As outsiders, we don’t really know the true character of public figures, including those in the arena of sports. But we think we do. As fans, we come to the conclusion that so-and-so is a “great guy” based on narrow glimpses we’re allowed into their personalities. A rah-rah here, a cliché-ridden interview there, a charity event, and presto we know all about them. That formulation has been disproven so many times it’s a wonder we’re still fooled by it.

Bryan Price has given every indication of being a thoughtful, decent and even steady man. Last season, Price suffered so many calamities in his work the travails of Job seem like a walk in the ballpark. By outward indications, Price handled it with diligence and grace.

That’s what makes his profane outburst last night hard to comprehend (though not in the same way I can’t grasp a supervoid in the universe that’s 1.8 billion light years in diameter).

In one sense, I get it. Who among us hasn’t fallen victim to temporary outrage?

On the other hand, Price went on for nearly six minutes. And right down to the last obscenity-filled drop, he showed no self-awareness, remorse or recognition that he’d crossed a line. It’s one thing to snap at someone for a moment. It’s another to maintain terrible judgment over an extended period of time. When you listen to the entire audio recording, it becomes striking how long Price stayed out of control. The people who are downplaying this episode are missing that point.

Price apologized this morning through the Reds twitter account: “In my pre-game conversation with reporters yesterday, I used wholly inappropriate language to describe the media coverage of our team. While I stand by the content of my message, I am sorry for the choice of words.”

That’s the bare minimum. It’s a fig leaf to cover the ocean of blue language. And plenty of fans will rightly be offended by the serial profanity so the contrition was welcome.

Another problem with extreme language is that it diverts focus. Instead of counting the letter f, we should be looking at the substance of what Price said, the part not obscured by asterisks.

For Price to say this morning that he stands by the message is shocking.

Reporting the truth about the Reds roster isn’t the problem. The Reds roster is the problem. Reporting that Skip Schumaker batted leadoff is nowhere near as damning as the fact that the Reds roster is in a state where Schumaker appeared to anyone to be the best candidate to do it.

Reporting the truth isn’t what makes Bryan Price’s job difficult.

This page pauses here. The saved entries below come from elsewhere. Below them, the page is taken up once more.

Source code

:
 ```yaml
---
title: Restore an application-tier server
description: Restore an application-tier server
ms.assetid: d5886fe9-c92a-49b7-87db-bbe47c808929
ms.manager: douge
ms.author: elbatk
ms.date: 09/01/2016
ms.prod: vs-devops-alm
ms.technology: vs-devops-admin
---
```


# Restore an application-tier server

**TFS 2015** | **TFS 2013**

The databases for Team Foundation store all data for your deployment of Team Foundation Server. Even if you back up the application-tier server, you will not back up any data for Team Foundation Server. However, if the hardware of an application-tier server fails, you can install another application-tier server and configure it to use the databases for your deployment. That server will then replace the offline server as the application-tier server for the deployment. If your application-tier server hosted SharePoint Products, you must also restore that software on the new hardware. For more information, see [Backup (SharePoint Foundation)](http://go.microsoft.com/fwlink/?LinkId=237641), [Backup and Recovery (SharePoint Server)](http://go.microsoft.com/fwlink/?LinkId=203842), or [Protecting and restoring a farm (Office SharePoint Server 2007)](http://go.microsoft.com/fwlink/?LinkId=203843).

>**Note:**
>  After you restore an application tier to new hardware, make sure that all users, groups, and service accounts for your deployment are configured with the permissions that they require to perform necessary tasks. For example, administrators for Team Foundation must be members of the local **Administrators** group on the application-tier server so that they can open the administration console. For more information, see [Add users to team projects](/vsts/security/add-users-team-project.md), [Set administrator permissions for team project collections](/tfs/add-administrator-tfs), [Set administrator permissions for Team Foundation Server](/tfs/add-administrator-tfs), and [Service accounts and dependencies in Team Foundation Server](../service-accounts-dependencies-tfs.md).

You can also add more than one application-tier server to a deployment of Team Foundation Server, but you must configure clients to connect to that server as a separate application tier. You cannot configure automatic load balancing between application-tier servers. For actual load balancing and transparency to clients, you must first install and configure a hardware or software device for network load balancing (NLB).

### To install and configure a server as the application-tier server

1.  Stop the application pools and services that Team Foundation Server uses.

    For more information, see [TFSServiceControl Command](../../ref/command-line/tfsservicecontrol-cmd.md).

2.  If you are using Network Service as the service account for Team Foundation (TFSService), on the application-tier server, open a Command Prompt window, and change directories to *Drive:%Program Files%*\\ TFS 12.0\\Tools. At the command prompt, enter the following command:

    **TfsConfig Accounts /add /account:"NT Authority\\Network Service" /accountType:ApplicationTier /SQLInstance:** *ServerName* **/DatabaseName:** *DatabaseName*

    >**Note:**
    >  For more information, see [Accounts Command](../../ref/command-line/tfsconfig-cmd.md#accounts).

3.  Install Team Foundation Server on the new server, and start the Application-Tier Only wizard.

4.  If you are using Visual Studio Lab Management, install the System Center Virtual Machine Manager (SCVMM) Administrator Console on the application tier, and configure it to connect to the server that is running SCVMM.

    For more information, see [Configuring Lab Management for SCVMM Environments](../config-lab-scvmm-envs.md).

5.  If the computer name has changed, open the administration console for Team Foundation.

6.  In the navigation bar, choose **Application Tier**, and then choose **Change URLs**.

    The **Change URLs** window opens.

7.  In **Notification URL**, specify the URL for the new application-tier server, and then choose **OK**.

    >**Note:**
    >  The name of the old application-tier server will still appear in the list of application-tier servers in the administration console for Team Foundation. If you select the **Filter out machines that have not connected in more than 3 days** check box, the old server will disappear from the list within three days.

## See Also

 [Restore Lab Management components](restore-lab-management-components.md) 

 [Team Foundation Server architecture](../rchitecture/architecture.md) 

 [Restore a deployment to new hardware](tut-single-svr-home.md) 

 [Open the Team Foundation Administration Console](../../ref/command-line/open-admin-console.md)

The role assigned to Aroldis Chapman that prevents him from helping the Reds get out of a losing streak does. Being given Jason Marquis for the starting rotation does. Using Kevin Gregg in the eighth inning on Opening Day does. Marlon Byrd does.

Reporting the truth about Devin Mesoraco’s availability isn’t the problem. The stupefying way the Reds have handled his injury is. Price has been managing shorthanded, and I’m sure that’s frustrating. Doing without his All-Star catcher and cleanup hitter must freshen memories of last year’s torment. If anything, the reporting of Mesoraco’s absence helped explain Price’s decision not to have the best right-handed bat pinch-hit in a key situation against St. Louis. And for the record, I’m nowhere near convinced the Reds have offered full candor about the extent of and possible downside of the catcher’s injury.

Bryan Price’s message was wrong about the role of the independent press. He said reporters shouldn’t be sniffing around to find out things about the Reds when that’s precisely their job. A reporter’s obligation is to the reader. The job is to collect information. That said, reporters don’t publish every single detail they unearth. I know for a fact this group of beat writers exercises discretion about what is newsworthy and what isn’t, as they should.

Bryan Price’s message to his clubhouse wasn’t right. He wasn’t defending his team. In fact, you have to wonder what the players think when they see their manager lose his composure for such an extended period of time. It’s one thing for a manager to run out on the field and put on a faux-argument with an umpire for a minute, or to chew out a deserving player in the privacy of the locker room. It’s altogether something else to do what Price did — for six, long minutes — on the record.

Price didn’t apologize to the Reds for the spectacle, making the organization a national punch line for a news cycle or two.

But bad language and bad press aren’t the issues that should most concern the Reds. Bob Castellini has to decide whether last night’s outburst was one-off or a true reveal of a person who is overwhelmed by the situation he’s in. If they judge it to be the former, you offer Bryan Price a rebuke and opportunity for redemption.

If they conclude it’s the latter – and let me stress, as outsiders we have no way of knowing – that’s a different ballgame.